What alternative medicine can teach us about evidence-based medicine

Steve Simon

2005-01-01

(To be added)

This is a rough outline of a seminar I will present in a couple of days. It incorporates material from another talk,

Is the randomized trial the gold standard for research?

The title of this talk seems to be backwards. The question most people are interested in is, “What can evidence-based medicine teach us about alternative medicine?” It turns out that we can learn quite a bit. A quick search of PubMed for the term “alternative medicine” restricted (for my convenience) to article in PubMed Central and limited to meta-analyses and systematic overviews produced the following reference.

This is an open source journal, so I can include as much of it as I like on my web pages without worrying about copyright restrictions. If you are curious, you can read the full free text of this article on the web. There’s even a journal called evidence-based Complementary and Alternative Medicine, and you can find the full free text of articles like the following:

This is also an open access article, but the notice at the top of the article reminds us that “if an article is subsequently reproduced or disseminated not in its entirety but only in part or as a derivative work this must be clearly indicated.”

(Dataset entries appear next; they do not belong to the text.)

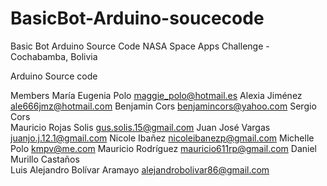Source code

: # BasicBot-Arduino-soucecode
Basic Bot Arduino Source Code
NASA Space Apps Challenge - Cochabamba, Bolivia

Arduino Source code 

Members
María Eugenia	Polo		maggie_polo@hotmail.es
Alexia	Jiménez		ale666jmz@hotmail.com
Benjamin	Cors		benjamincors@yahoo.com
Sergio	Cors		
Mauricio	Rojas	Solis	gus.solis.15@gmail.com
Juan José	Vargas		juanjo.j.12.1@gmail.com
Nicole	Ibañez		nicoleibanezp@gmail.com
Michelle	Polo		kmpv@me.com
Mauricio	Rodríguez		mauricio611rp@gmail.com
Daniel	Murillo	Castaños	
Luis Alejandro	Bolívar	Aramayo	alejandrobolivar86@gmail.com


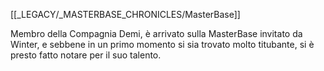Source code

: [[_LEGACY/_MASTERBASE_CHRONICLES/MasterBase]]

Membro della Compagnia Demi, è arrivato sulla MasterBase invitato da Winter, e sebbene in un primo momento si sia trovato molto titubante, si è presto fatto notare per il suo talento.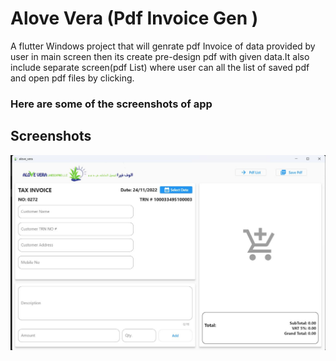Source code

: 
# Alove Vera (Pdf Invoice Gen )
A flutter Windows project that will genrate pdf Invoice of data provided by user in main screen then its create pre-design pdf with given data.It also include separate screen(pdf List) where user can all the list of saved pdf and open pdf files by clicking.

### Here are some of the screenshots of app


## Screenshots

![App Screenshot](https://github.com/Smart773/Alove-Vera-invoice-gen/blob/master/screenshots/homepage.jpg)

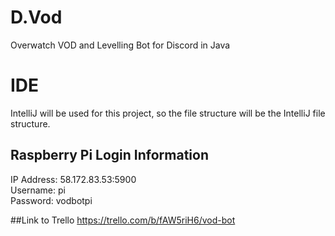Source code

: # D.Vod
Overwatch VOD and Levelling Bot for Discord in Java

# IDE
IntelliJ will be used for this project, so the file structure will be the IntelliJ file structure.

## Raspberry Pi Login Information
IP Address: 58.172.83.53:5900  
Username: pi  
Password: vodbotpi  

##Link to Trello
https://trello.com/b/fAW5riH6/vod-bot
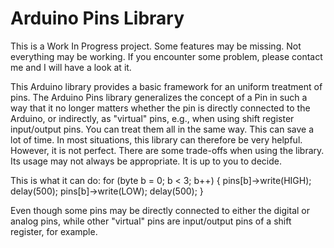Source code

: Arduino Pins Library
====================

This is a Work In Progress project. Some features may be missing. Not everything may be working. If you encounter some problem, please contact me and I will have a look at it.

This Arduino library provides a basic framework for an uniform treatment of pins. 
The Arduino Pins library generalizes the concept of a Pin in such a way that it no longer matters whether the
pin is directly connected to the Arduino, or indirectly, as "virtual" pins, e.g., when using shift register input/output pins.
You can treat them all in the same way. This can save a lot of time. In most situations, this library can therefore be very helpful.
However, it is not perfect. There are some trade-offs when using the library. Its usage may not always be appropriate. It is up to you to decide.

This is what it can do:
for (byte b = 0; b < 3; b++) {
		pins[b]->write(HIGH);
		delay(500);
		pins[b]->write(LOW);
		delay(500);
	}

Even though some pins may be directly connected to either the digital or analog pins, while other "virtual" pins are input/output pins of a shift register, for example.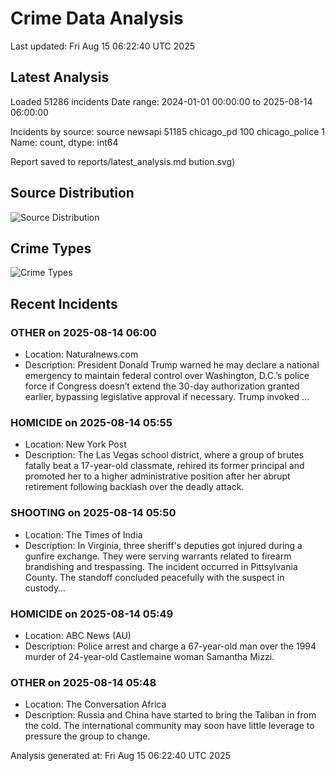 # Crime Data Analysis
Last updated: Fri Aug 15 06:22:40 UTC 2025

## Latest Analysis

Loaded 51286 incidents
Date range: 2024-01-01 00:00:00 to 2025-08-14 06:00:00

Incidents by source:
source
newsapi           51185
chicago_pd          100
chicago_police        1
Name: count, dtype: int64

Report saved to reports/latest_analysis.md
bution.svg)

## Source Distribution
![Source Distribution](images/source_distribution.svg)

## Crime Types
![Crime Types](images/crime_types.svg)

## Recent Incidents

### OTHER on 2025-08-14 06:00
- Location: Naturalnews.com
- Description: President Donald Trump warned he may declare a national emergency to maintain federal control over Washington, D.C.’s police force if Congress doesn’t extend the 30-day authorization granted earlier, bypassing legislative approval if necessary. Trump invoked …


### HOMICIDE on 2025-08-14 05:55
- Location: New York Post
- Description: The Las Vegas school district, where a group of brutes fatally beat a 17-year-old classmate, rehired its former principal and promoted her to a higher administrative position after her abrupt retirement following backlash over the deadly attack.


### SHOOTING on 2025-08-14 05:50
- Location: The Times of India
- Description: In Virginia, three sheriff's deputies got injured during a gunfire exchange. They were serving warrants related to firearm brandishing and trespassing. The incident occurred in Pittsylvania County. The standoff concluded peacefully with the suspect in custody…


### HOMICIDE on 2025-08-14 05:49
- Location: ABC News (AU)
- Description: Police arrest and charge a 67-year-old man over the 1994 murder of 24-year-old Castlemaine woman Samantha Mizzi.


### OTHER on 2025-08-14 05:48
- Location: The Conversation Africa
- Description: Russia and China have started to bring the Taliban in from the cold. The international community may soon have little leverage to pressure the group to change.

Analysis generated at: Fri Aug 15 06:22:40 UTC 2025
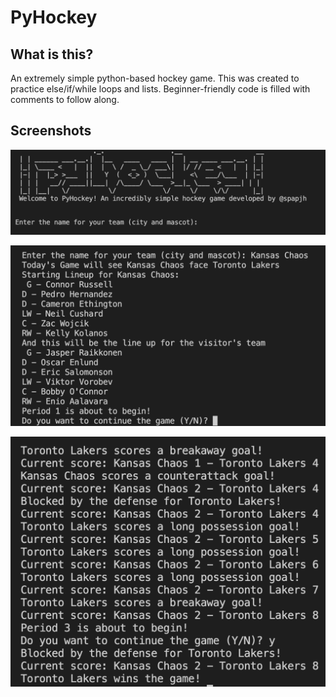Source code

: # PyHockey

## What is this?

An extremely simple python-based hockey game. This was created to practice else/if/while loops and lists. Beginner-friendly code is filled with comments to follow along.


## Screenshots

![Screenshot3](images/Screenshot3.png)

![Screenshot4](images/Screenshot4.png)

![Screenshot5](images/Screenshot5.png)
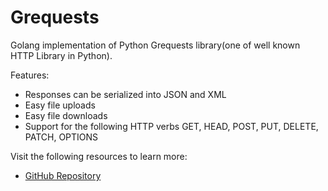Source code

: # Grequests

Golang implementation of Python Grequests library(one of well known HTTP Library in Python).

Features:

- Responses can be serialized into JSON and XML
- Easy file uploads
- Easy file downloads
- Support for the following HTTP verbs GET, HEAD, POST, PUT, DELETE, PATCH, OPTIONS

Visit the following resources to learn more:

- [GitHub Repository](https://github.com/levigross/grequests)
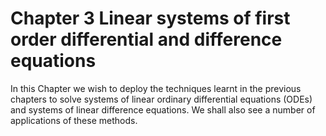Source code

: # Chapter 3 Linear systems of first order differential and difference equations

In this Chapter we wish to deploy the techniques learnt in the previous chapters to solve systems of linear ordinary differential equations (ODEs) and systems of linear difference equations. We shall also see a number of applications of these methods.
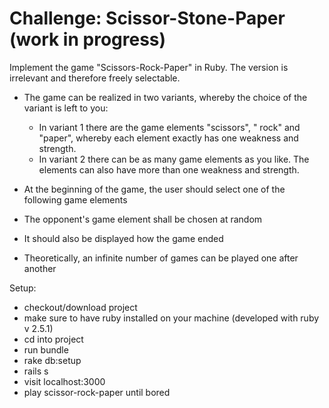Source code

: # Challenge: Scissor-Stone-Paper (work in progress)

Implement the game "Scissors-Rock-Paper" in Ruby. The version is irrelevant and therefore freely selectable. 
 
- The game can be realized in two variants, whereby the choice of the variant is left to you: 

  * In variant 1 there are the game elements "scissors", " rock" and "paper", whereby each element exactly has one weakness and strength.
  * In variant 2 there can be as many game elements as you like. The elements can also have more than one weakness and strength. 
  
- At the beginning of the game, the user should select one of the following game elements 
- The opponent's game element shall be chosen at random 
- It should also be displayed how the game ended 
- Theoretically, an infinite number of games can be played one after another 

Setup:
- checkout/download project
- make sure to have ruby installed on your machine (developed with ruby v 2.5.1)
- cd into project
- run bundle
- rake db:setup
- rails s
- visit localhost:3000
- play scissor-rock-paper until bored
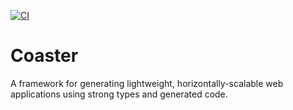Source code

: [![CI](https://github.com/baublet/coaster/actions/workflows/continuous-testing.yml/badge.svg)](https://github.com/baublet/coaster/actions/workflows/continuous-testing.yml)

# Coaster

A framework for generating lightweight, horizontally-scalable web applications using strong types and generated code.
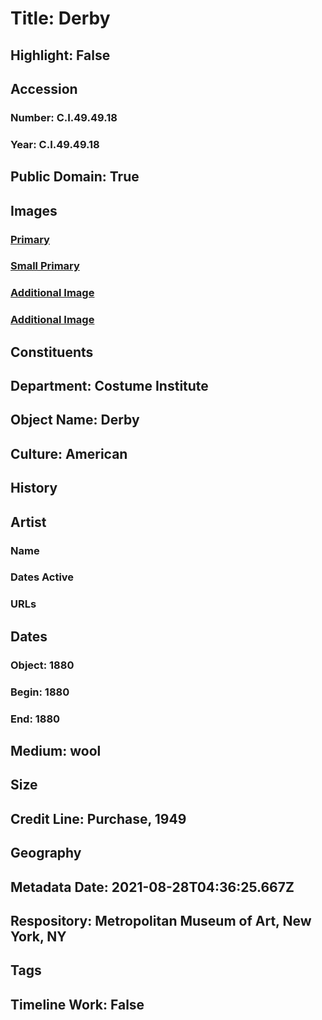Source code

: # Title: Derby
## Highlight: False
## Accession
### Number: C.I.49.49.18
### Year: C.I.49.49.18
## Public Domain: True
## Images
### [Primary](https://images.metmuseum.org/CRDImages/ci/original/CI49.49.18.jpg)
### [Small Primary](https://images.metmuseum.org/CRDImages/ci/web-large/CI49.49.18.jpg)
### [Additional Image](https://images.metmuseum.org/CRDImages/ci/original/C.I.49.49.18_label1.jpg)
### [Additional Image](https://images.metmuseum.org/CRDImages/ci/original/C.I.49.49.18_label2.jpg)
## Constituents
## Department: Costume Institute
## Object Name: Derby
## Culture: American
## History
## Artist
### Name
### Dates Active
### URLs
## Dates
### Object: 1880
### Begin: 1880
### End: 1880
## Medium: wool
## Size
## Credit Line: Purchase, 1949
## Geography
## Metadata Date: 2021-08-28T04:36:25.667Z
## Respository: Metropolitan Museum of Art, New York, NY
## Tags
## Timeline Work: False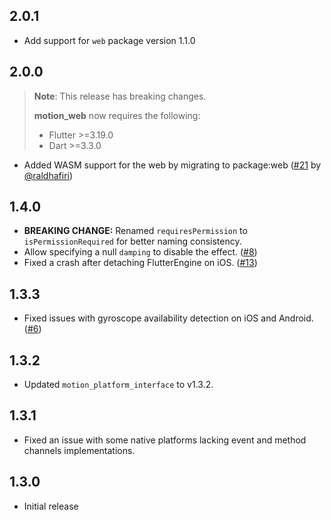 ## 2.0.1

- Add support for `web` package version 1.1.0

## 2.0.0

> **Note**: This release has breaking changes.
>
> **motion_web** now requires the following:
> - Flutter >=3.19.0
> - Dart >=3.3.0

* Added WASM support for the web by migrating to package:web ([#21](https://github.com/mrcendre/motion/pull/21) by [@raldhafiri](https://github.com/raldhafiri))

## 1.4.0

* **BREAKING CHANGE:** Renamed `requiresPermission` to `isPermissionRequired` for better naming consistency.
* Allow specifying a null `damping` to disable the effect. ([#8](https://github.com/mrcendre/motion/issues/8))
* Fixed a crash after detaching FlutterEngine on iOS. ([#13](https://github.com/mrcendre/motion/issues/13))

## 1.3.3

* Fixed issues with gyroscope availability detection on iOS and Android. ([#6](https://github.com/mrcendre/motion/pull/6))

## 1.3.2

- Updated `motion_platform_interface` to v1.3.2.

## 1.3.1


- Fixed an issue with some native platforms lacking event and method channels implementations. 

## 1.3.0

- Initial release
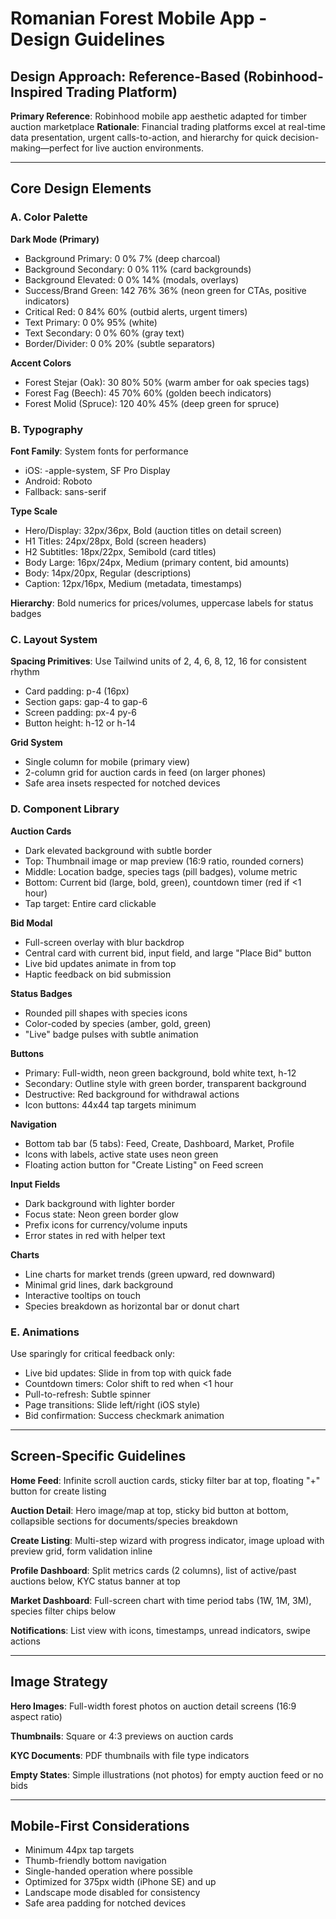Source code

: # Romanian Forest Mobile App - Design Guidelines

## Design Approach: Reference-Based (Robinhood-Inspired Trading Platform)

**Primary Reference**: Robinhood mobile app aesthetic adapted for timber auction marketplace
**Rationale**: Financial trading platforms excel at real-time data presentation, urgent calls-to-action, and hierarchy for quick decision-making—perfect for live auction environments.

---

## Core Design Elements

### A. Color Palette

**Dark Mode (Primary)**
- Background Primary: 0 0% 7% (deep charcoal)
- Background Secondary: 0 0% 11% (card backgrounds)
- Background Elevated: 0 0% 14% (modals, overlays)
- Success/Brand Green: 142 76% 36% (neon green for CTAs, positive indicators)
- Critical Red: 0 84% 60% (outbid alerts, urgent timers)
- Text Primary: 0 0% 95% (white)
- Text Secondary: 0 0% 60% (gray text)
- Border/Divider: 0 0% 20% (subtle separators)

**Accent Colors**
- Forest Stejar (Oak): 30 80% 50% (warm amber for oak species tags)
- Forest Fag (Beech): 45 70% 60% (golden beech indicators)
- Forest Molid (Spruce): 120 40% 45% (deep green for spruce)

### B. Typography

**Font Family**: System fonts for performance
- iOS: -apple-system, SF Pro Display
- Android: Roboto
- Fallback: sans-serif

**Type Scale**
- Hero/Display: 32px/36px, Bold (auction titles on detail screen)
- H1 Titles: 24px/28px, Bold (screen headers)
- H2 Subtitles: 18px/22px, Semibold (card titles)
- Body Large: 16px/24px, Medium (primary content, bid amounts)
- Body: 14px/20px, Regular (descriptions)
- Caption: 12px/16px, Medium (metadata, timestamps)

**Hierarchy**: Bold numerics for prices/volumes, uppercase labels for status badges

### C. Layout System

**Spacing Primitives**: Use Tailwind units of 2, 4, 6, 8, 12, 16 for consistent rhythm
- Card padding: p-4 (16px)
- Section gaps: gap-4 to gap-6
- Screen padding: px-4 py-6
- Button height: h-12 or h-14

**Grid System**
- Single column for mobile (primary view)
- 2-column grid for auction cards in feed (on larger phones)
- Safe area insets respected for notched devices

### D. Component Library

**Auction Cards**
- Dark elevated background with subtle border
- Top: Thumbnail image or map preview (16:9 ratio, rounded corners)
- Middle: Location badge, species tags (pill badges), volume metric
- Bottom: Current bid (large, bold, green), countdown timer (red if <1 hour)
- Tap target: Entire card clickable

**Bid Modal**
- Full-screen overlay with blur backdrop
- Central card with current bid, input field, and large "Place Bid" button
- Live bid updates animate in from top
- Haptic feedback on bid submission

**Status Badges**
- Rounded pill shapes with species icons
- Color-coded by species (amber, gold, green)
- "Live" badge pulses with subtle animation

**Buttons**
- Primary: Full-width, neon green background, bold white text, h-12
- Secondary: Outline style with green border, transparent background
- Destructive: Red background for withdrawal actions
- Icon buttons: 44x44 tap targets minimum

**Navigation**
- Bottom tab bar (5 tabs): Feed, Create, Dashboard, Market, Profile
- Icons with labels, active state uses neon green
- Floating action button for "Create Listing" on Feed screen

**Input Fields**
- Dark background with lighter border
- Focus state: Neon green border glow
- Prefix icons for currency/volume inputs
- Error states in red with helper text

**Charts**
- Line charts for market trends (green upward, red downward)
- Minimal grid lines, dark background
- Interactive tooltips on touch
- Species breakdown as horizontal bar or donut chart

### E. Animations

Use sparingly for critical feedback only:
- Live bid updates: Slide in from top with quick fade
- Countdown timers: Color shift to red when <1 hour
- Pull-to-refresh: Subtle spinner
- Page transitions: Slide left/right (iOS style)
- Bid confirmation: Success checkmark animation

---

## Screen-Specific Guidelines

**Home Feed**: Infinite scroll auction cards, sticky filter bar at top, floating "+" button for create listing

**Auction Detail**: Hero image/map at top, sticky bid button at bottom, collapsible sections for documents/species breakdown

**Create Listing**: Multi-step wizard with progress indicator, image upload with preview grid, form validation inline

**Profile Dashboard**: Split metrics cards (2 columns), list of active/past auctions below, KYC status banner at top

**Market Dashboard**: Full-screen chart with time period tabs (1W, 1M, 3M), species filter chips below

**Notifications**: List view with icons, timestamps, unread indicators, swipe actions

---

## Image Strategy

**Hero Images**: Full-width forest photos on auction detail screens (16:9 aspect ratio)

**Thumbnails**: Square or 4:3 previews on auction cards

**KYC Documents**: PDF thumbnails with file type indicators

**Empty States**: Simple illustrations (not photos) for empty auction feed or no bids

---

## Mobile-First Considerations

- Minimum 44px tap targets
- Thumb-friendly bottom navigation
- Single-handed operation where possible
- Optimized for 375px width (iPhone SE) and up
- Landscape mode disabled for consistency
- Safe area padding for notched devices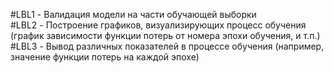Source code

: #LBL1 - Валидация модели на части обучающей выборки  
#LBL2 - Построение графиков, визуализирующих процесс обучения (график зависимости функции потерь от номера эпохи обучения, и т.п.) 
#LBL3 - Вывод различных показателей в процессе обучения (например, значение функции потерь на каждой эпохе)
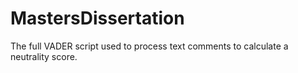 # MastersDissertation
The full VADER script used to process text comments to calculate a neutrality score. 
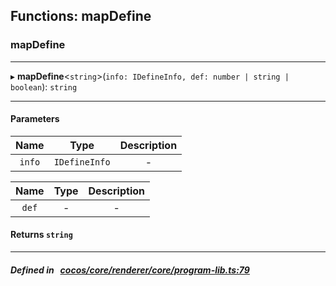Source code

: ## Functions: mapDefine

### mapDefine


___
▸ **mapDefine**<`string`\>(`info: IDefineInfo, def: number | string | boolean`): `string`
___


#### Parameters

| Name | Type | Description |
| :------: | :------: | :------: |
| `info` | `IDefineInfo` | - |

| Name | Type | Description |
| :------: | :------: | :------: |
| `def` | - | - |


#### Returns `string` 
___


##### Defined in &nbsp;   [cocos/core/renderer/core/program-lib.ts:79](https://github.com/cocos-creator/engine/blob/c7bf6b8a9/cocos/core/renderer/core/program-lib.ts#L79)&nbsp;
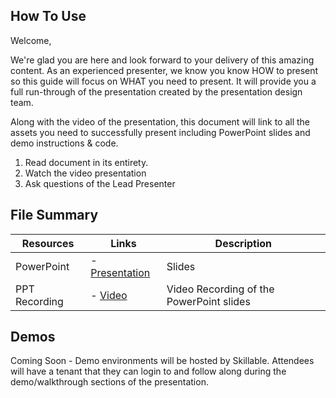 

## How To Use

Welcome,

We're glad you are here and look forward to your delivery of this amazing content. As an experienced presenter, we know you know HOW to present so this guide will focus on WHAT you need to present. It will provide you a full run-through of the presentation created by the presentation design team. 

Along with the video of the presentation, this document will link to all the assets you need to successfully present including PowerPoint slides and demo instructions &
code.

1.  Read document in its entirety.
2.  Watch the video presentation
3.  Ask questions of the Lead Presenter

## File Summary

| Resources          | Links                            | Description |
|-------------------|----------------------------------|-------------------|
| PowerPoint        | - [Presentation](https://aka.ms/AAryrb3) | Slides |
| PPT Recording     | - [Video](https://aka.ms/AAs4yna)| Video Recording of the PowerPoint slides |



## Demos

Coming Soon - Demo environments will be hosted by Skillable.   Attendees will have a tenant that they can login to and follow along during the demo/walkthrough sections of the presentation.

That’s an important reminder and I apologize for only including the abstracts of these two articles. It’s a bad habit to read only the abstract. The abstract often leaves out important details. Often the important limitations appear only in the paper itself. Sometimes, the outcome measures highlighted in the abstract are the ones that are statistically significant, rather than the ones that are clinically important.

There is a lot more that can be said about the empirical evidence for or against various alternative medicine approaches, but I want to turn the question around. I am interested in what alternative medicine can teach us about evidence-based medicine.

First it might help to define exactly what alternative medicine is. I don’t want to dwell on this point too much, but you can get a good understanding of what a person thinks about alternative medicine by how they define it.

You can define it by exclusion, (everything that they didn’t teach you in medical school), but that is a very squishy definition:

You can also define alternative medicine as anything that has not yet been proven scientifically.

That is also a squishy definition (what is scientific proof?) but also a recipe that allows conventional medicine to preempt any approaches which have been proven effective and to leave alternative medicine with only the failures and unproven approaches. Seems a bit unfair to me.

The Institute of Medicine has published a book: Complementary and Alternative Medicine (CAM) in the United States and they offer a nice definition from the National Center for Complementary and Integrative Health.

The comments in the NEJM editorial, though, are interesting because they highlight some of the controversies about alternative medicine. They argue that

There is similar antagonism in the alternative medicine community to the standards of medical research.

The term used most often by critics of evidence-based medicine is “reductionism.”

We should probably stop and define evidence-based medicine here. There are a variety of definitions, but my favorite is from an article by Sackett et al in the British Medical Journal.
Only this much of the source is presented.